A taskforce is to be set up by the Education Secretary to support student mental health as young people transition into the “crucial” first year of university life.
One in 12 students in Yorkshire seeks support for their mental health on average, analysis last year revealed, with a 48 per cent rise in the number seeking help since 2012. The stark figures, detailing a picture at 11 universities across Yorkshire, listed attempts by universities to tackle the emerging issue as unions warned over rising pressures.
Now, Education Secretary Damian Hinds has announced new measures to help students navigate challenges around finances, workload, and moving away from home.

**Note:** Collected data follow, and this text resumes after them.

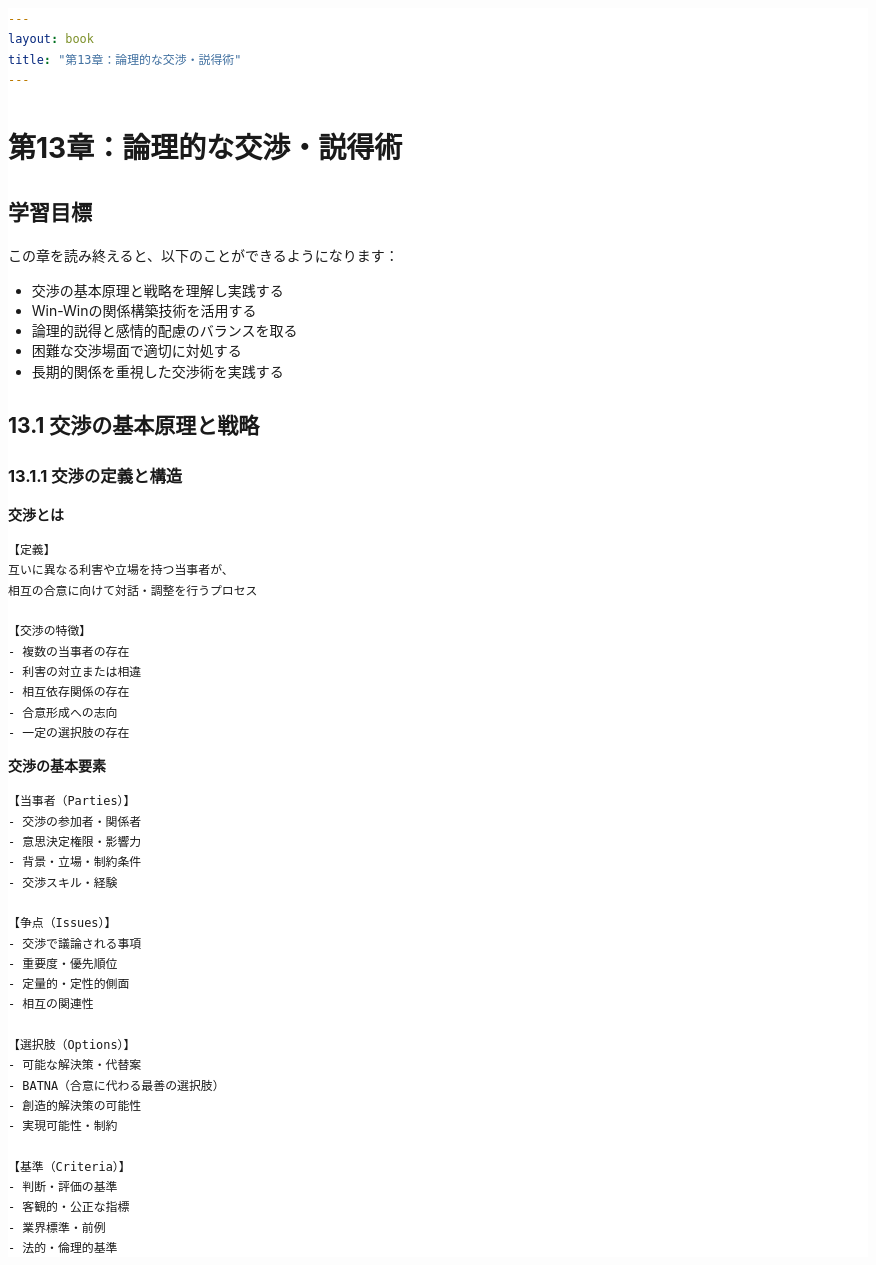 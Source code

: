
 ```yaml
---
layout: book
title: "第13章：論理的な交渉・説得術"
---
```


# 第13章：論理的な交渉・説得術




## 学習目標
この章を読み終えると、以下のことができるようになります：
- 交渉の基本原理と戦略を理解し実践する
- Win-Winの関係構築技術を活用する
- 論理的説得と感情的配慮のバランスを取る
- 困難な交渉場面で適切に対処する
- 長期的関係を重視した交渉術を実践する

## 13.1 交渉の基本原理と戦略

### 13.1.1 交渉の定義と構造

**交渉とは**
```
【定義】
互いに異なる利害や立場を持つ当事者が、
相互の合意に向けて対話・調整を行うプロセス

【交渉の特徴】
- 複数の当事者の存在
- 利害の対立または相違
- 相互依存関係の存在
- 合意形成への志向
- 一定の選択肢の存在
```

**交渉の基本要素**
```
【当事者（Parties）】
- 交渉の参加者・関係者
- 意思決定権限・影響力
- 背景・立場・制約条件
- 交渉スキル・経験

【争点（Issues）】
- 交渉で議論される事項
- 重要度・優先順位
- 定量的・定性的側面
- 相互の関連性

【選択肢（Options）】
- 可能な解決策・代替案
- BATNA（合意に代わる最善の選択肢）
- 創造的解決策の可能性
- 実現可能性・制約

【基準（Criteria）】
- 判断・評価の基準
- 客観的・公正な指標
- 業界標準・前例
- 法的・倫理的基準
```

“Going to university should be a positive, life-changing experience,” said Mr Hinds. “Understandably for many young people, the idea of leaving home and starting to live independently can be exciting but also daunting.
“We need to make sure students have the support they need to thrive at university and help these really be the best days of their life.”
Ahead of today’s announcement, to coincide with University’s Mental Health Day, Mr Hinds has revealed that the taskforce will look at how students moving from sixth-form or college can be better supported.
It follows work by the Department for Education to identify key areas of risk that can affect the mental health of people going to university.
These include pressures around independent living, from managing finances to alcohol and drugs misuse, to supporting them with learning skills and workload.
Other key areas include supporting students to make healthy relationships, and support for those facing pressures over loneliness, isolation, and access to wellbeing care.
The taskforce, to be known as the Education Transitions Network, will include members from the National Union of Students, Student Minds, Universities UK, the Association of Colleges and the Office for Students.
The network aims to look at successful initiatives in supporting students’ transitions, with the DfE citing the University of Huddersfield’s Flying Start induction as one such example.
“Juggling challenges like independent studying or managing finances can be hard enough, but with the added element being in a new place, surround- ed by new people, it can for some be overwhelming,” said Mr Hinds.
“I’m delighted to have the expertise of the sector backing this vision and joining this taskforce. Our universities are world-leading in so many areas and I want them to be the best for mental health support too.
“Pinpointing these key areas which can affect student mental health is essential to the progress we must make to ensure every student can flourish in higher education.”
Rosie Tressler, chief executive of Student Minds, said: “We often hear from students and in our research that times of transition can significantly impact student wellbeing throughout their university experience. We therefore welcome the continued work of the Education Transitions Network, in enabling further collaborations in this space.
“On University Mental Health Day, and all year round, we need to ensure that student mental health is a strategic priority at our Universities and for health providers. Together, we can use our voices to improve the futures of millions of people.”